Hipsters (8 months – Non-walkers)
Drawing upon the natural musical communication between parents and infants and the soulful nature of jazz rhythms and tunes, the Hipster class provides opportunities for adults and babies to interact with and learn about each other through experiences with our rich cultural traditions. Through engagement with both the cognitive and the emotional – the patterns and the spirit of jazz — adults will learn about how their babies respond to musical cues, while also learning about characteristics of jazz forms and styles. Teachers will work as facilitators, providing opportunities to sing and invent lullabies, dance together freely and as an ensemble, and re-visit our own musical histories and repertoires using jazz as medium for new interpretations. Not only will caregivers and infants be building a new repertoire of songs and musical activities to use at home, they will also learn more about how and why music is important in their lives. We expect that what happens in the WeBop Classroom becomes part of a growing repertoire of family interactions.

Scatters (Walkers – 23 months)
For Scatters, we use the Hipster lessons, with adaptations necessary for the increased mobility and the thrill of newly controllable body parts of this older group. Depending upon the particular individuals in the class, one might also try an adapted Stompers plan, taking care to honor the less-developed verbal language of the Scatters.

Stompers (2-3 years)
Joining with their parents/caregivers, Stompers become familiar with a rich repertoire of jazz music through the improvisatory spirit of jazz — singing, dancing, and playing small percussion instruments with recordings and creating their own jazz-like renditions of familiar tunes and rhymes. Building on the imaginative, spontaneous, and exploratory “ways of being” for this age group, guided activities highlight the rhythmic energy, formal structures, and emotional content of music that so engages young children.

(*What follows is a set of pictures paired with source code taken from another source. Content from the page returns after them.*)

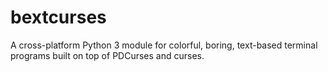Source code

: # bextcurses
A cross-platform Python 3 module for colorful, boring, text-based terminal programs built on top of PDCurses and curses.
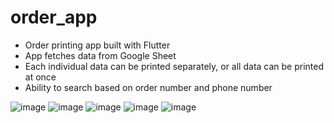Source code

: # order_app
- Order printing app built with Flutter
- App fetches data from Google Sheet 
- Each individual data can be printed separately, or all data can be printed at once
- Ability to search based on order number and phone number


![image](https://user-images.githubusercontent.com/59133612/155828590-bf3ab3dd-1029-4621-871e-4cf19e0883a3.png)
![image](https://user-images.githubusercontent.com/59133612/155828595-320058c3-0e1d-4417-a351-06b8bbc29750.png)
![image](https://user-images.githubusercontent.com/59133612/155828600-0ff1a54f-11e6-420f-8483-2ccc225363f5.png)
![image](https://user-images.githubusercontent.com/59133612/155828603-9f6308f8-5ec8-41b5-a3d6-931d5fc627c5.png)
![image](https://user-images.githubusercontent.com/59133612/155828613-b89194b8-0bf2-4485-a192-4f8eab5e806a.png)
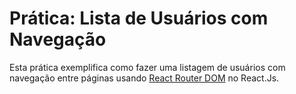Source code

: # Prática: Lista de Usuários com Navegação

Esta prática exemplifica como fazer uma listagem de usuários com navegação entre páginas usando [React Router DOM](https://reactrouter.com/en/main) no React.Js.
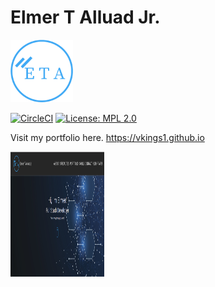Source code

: <h1>Elmer T Alluad Jr.</h1>

<img src="img/myLogo/new-logo.png" width="100" height="100" >

[![CircleCI](https://circleci.com/gh/vkings1/vkings1.github.io.svg?style=svg)](https://circleci.com/gh/vkings1/vkings1.github.io) [![License: MPL 2.0](https://img.shields.io/badge/License-MPL%202.0-brightgreen.svg)](https://opensource.org/licenses/MPL-2.0) 


Visit my portfolio here. https://vkings1.github.io

<span><img src="img/screenshoots/elmer.PNG" width="150" height="200" ></span>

Children will become characters in musical stories, have opportunities for creative movement, interact with others in call and response singing (and stomping), and express themselves through shaking, tapping, thumping, and striking instruments. Adults interact with children as partners throughout the lesson and reinforce activities from class at home with specially designed materials.

Syncopators (4-5 years)
Children in the Syncopator group are curious about the music around them – they anticipate musical patterns and find delight in musical surprises like unexpected silences or changes in accent. Maintaining the free spirit of improvisation, there is a new focus on the notion of “model,” where imitation leads to variation, and ultimately, to a personal musical voice. Children are guided in efforts to represent their musical understandings in multiple ways: in their bodies through creative movement; in musical instruments, including small percussion and melody instruments; in their voices through expressive interpretations; and in spoken language with a growing vocabulary of jazz idioms. The curriculum also builds on their interest in visual representation – children are given “listening maps” to match sound to symbol, providing an introduction to score reading, and are introduced to artistic images associated with jazz; they also create their own scores for original compositions and interpret musical works through color, line, and texture. Adults interact with children in various roles (audience, duo-performer, “sideman”) and reinforce activities from class at home with specially designed materials.

Gumbo Group (3-5 years) (mixed ages)
The Gumbo Group was designed for families with children in different ages groups who would like to experience music as an ensemble. Drawing on the strengths of both age groups as described above, musical activities for the Gumbo Group are designed for multiple simultaneous responses requiring a variety of skills: younger children might accompany a recording with shakers while keeping the beat in their bouncing bodies, while older children might be listening for their special part on the claves, reinforced by a parent’s pointing to the iconic images (lines, shapes, colors) of a musical “score” representing the sound.